Posts Tagged ‘movie’

by Brendan Wahl

Nicole Kidman as… Anna
Cameron Bright as… Sean
Danny Huston as… Joseph
Anne Heche as… Clara

Wow, it’s been a while since I did one of these. Instead of focusing on a more recent film or a big Hollywood blockbuster, I decided to take a look at a little independant film that caused quite a stir in the media about six years ago and even enraged some festival attendees. The film I’m speaking of is Birth, a film which stars Nicole Kidman, Danny Huston, Lauren Bacall, Peter Stormare, Anne Heche, and most importantly… a 10-year old actor named Cameron Bright. What inspired such controversy and, in some cases, hatred from the most liberal of viewers? Maybe a further explanation of the plot will bring this to light.

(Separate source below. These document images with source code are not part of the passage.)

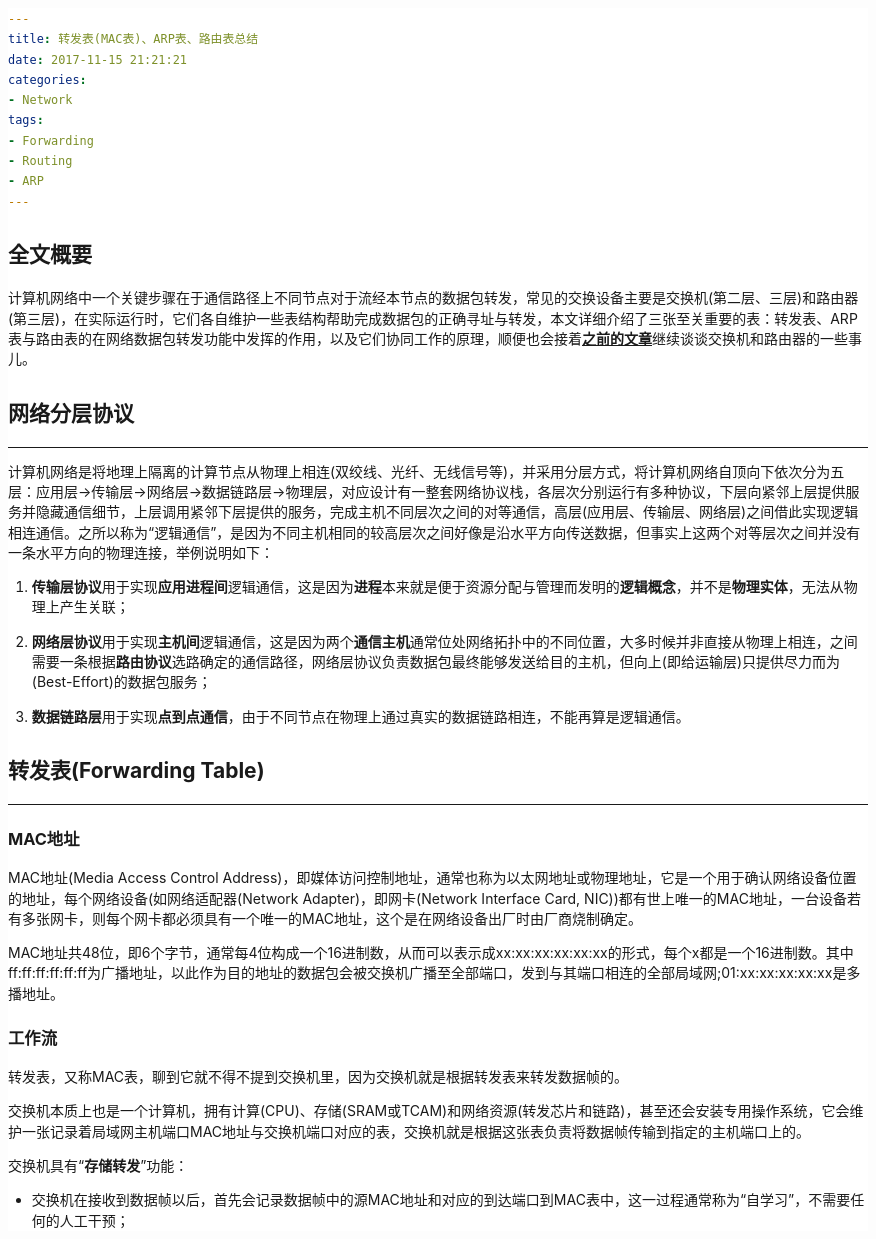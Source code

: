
 ```yaml
---
title: 转发表(MAC表)、ARP表、路由表总结 
date: 2017-11-15 21:21:21
categories: 
- Network
tags:
- Forwarding 
- Routing
- ARP
---
```


## 全文概要
计算机网络中一个关键步骤在于通信路径上不同节点对于流经本节点的数据包转发，常见的交换设备主要是交换机(第二层、三层)和路由器(第三层)，在实际运行时，它们各自维护一些表结构帮助完成数据包的正确寻址与转发，本文详细介绍了三张至关重要的表：转发表、ARP表与路由表的在网络数据包转发功能中发挥的作用，以及它们协同工作的原理，顺便也会接着[**之前的文章**](http://dongdongdong.me/2017/10/30/Network/Hardware/relay/)继续谈谈交换机和路由器的一些事儿。



## 网络分层协议
---
计算机网络是将地理上隔离的计算节点从物理上相连(双绞线、光纤、无线信号等)，并采用分层方式，将计算机网络自顶向下依次分为五层：应用层->传输层->网络层->数据链路层->物理层，对应设计有一整套网络协议栈，各层次分别运行有多种协议，下层向紧邻上层提供服务并隐藏通信细节，上层调用紧邻下层提供的服务，完成主机不同层次之间的对等通信，高层(应用层、传输层、网络层)之间借此实现逻辑相连通信。之所以称为“逻辑通信”，是因为不同主机相同的较高层次之间好像是沿水平方向传送数据，但事实上这两个对等层次之间并没有一条水平方向的物理连接，举例说明如下：

1. **传输层协议**用于实现**应用进程间**逻辑通信，这是因为**进程**本来就是便于资源分配与管理而发明的**逻辑概念**，并不是**物理实体**，无法从物理上产生关联；
2. **网络层协议**用于实现**主机间**逻辑通信，这是因为两个**通信主机**通常位处网络拓扑中的不同位置，大多时候并非直接从物理上相连，之间需要一条根据**路由协议**选路确定的通信路径，网络层协议负责数据包最终能够发送给目的主机，但向上(即给运输层)只提供尽力而为(Best-Effort)的数据包服务；

3. **数据链路层**用于实现**点到点通信**，由于不同节点在物理上通过真实的数据链路相连，不能再算是逻辑通信。

## 转发表(Forwarding Table)
---
### MAC地址
MAC地址(Media Access Control Address)，即媒体访问控制地址，通常也称为以太网地址或物理地址，它是一个用于确认网络设备位置的地址，每个网络设备(如网络适配器(Network Adapter)，即网卡(Network Interface Card, NIC))都有世上唯一的MAC地址，一台设备若有多张网卡，则每个网卡都必须具有一个唯一的MAC地址，这个是在网络设备出厂时由厂商烧制确定。

MAC地址共48位，即6个字节，通常每4位构成一个16进制数，从而可以表示成xx:xx:xx:xx:xx:xx的形式，每个x都是一个16进制数。其中ff:ff:ff:ff:ff:ff为广播地址，以此作为目的地址的数据包会被交换机广播至全部端口，发到与其端口相连的全部局域网;01:xx:xx:xx:xx:xx是多播地址。

### 工作流
转发表，又称MAC表，聊到它就不得不提到交换机里，因为交换机就是根据转发表来转发数据帧的。

交换机本质上也是一个计算机，拥有计算(CPU)、存储(SRAM或TCAM)和网络资源(转发芯片和链路)，甚至还会安装专用操作系统，它会维护一张记录着局域网主机端口MAC地址与交换机端口对应的表，交换机就是根据这张表负责将数据帧传输到指定的主机端口上的。

交换机具有“**存储转发**”功能：

* 交换机在接收到数据帧以后，首先会记录数据帧中的源MAC地址和对应的到达端口到MAC表中，这一过程通常称为“自学习”，不需要任何的人工干预；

The film involves a young widowed woman (Kidman) who, after ten years of being without her husband, has moved on and gotten engaged to a handsome young wealthy man named Joseph (Huston). As her life has seemingly changed for the better, an odd thing occurs. At her engagement party, she is approached by a young boy (Bright) claiming to be her long-dead husband Sean reincarnated as a child. At first, Kidman is hesitant and thinks the whole thing to be ludicrous but it appears increasingly so that this boy knows way too much information than would be possible for him to know. This inspires Nicole to become suspicious of the whole situation and as she investigates the matter further, it affects the people around her as they attempt to understand the situation.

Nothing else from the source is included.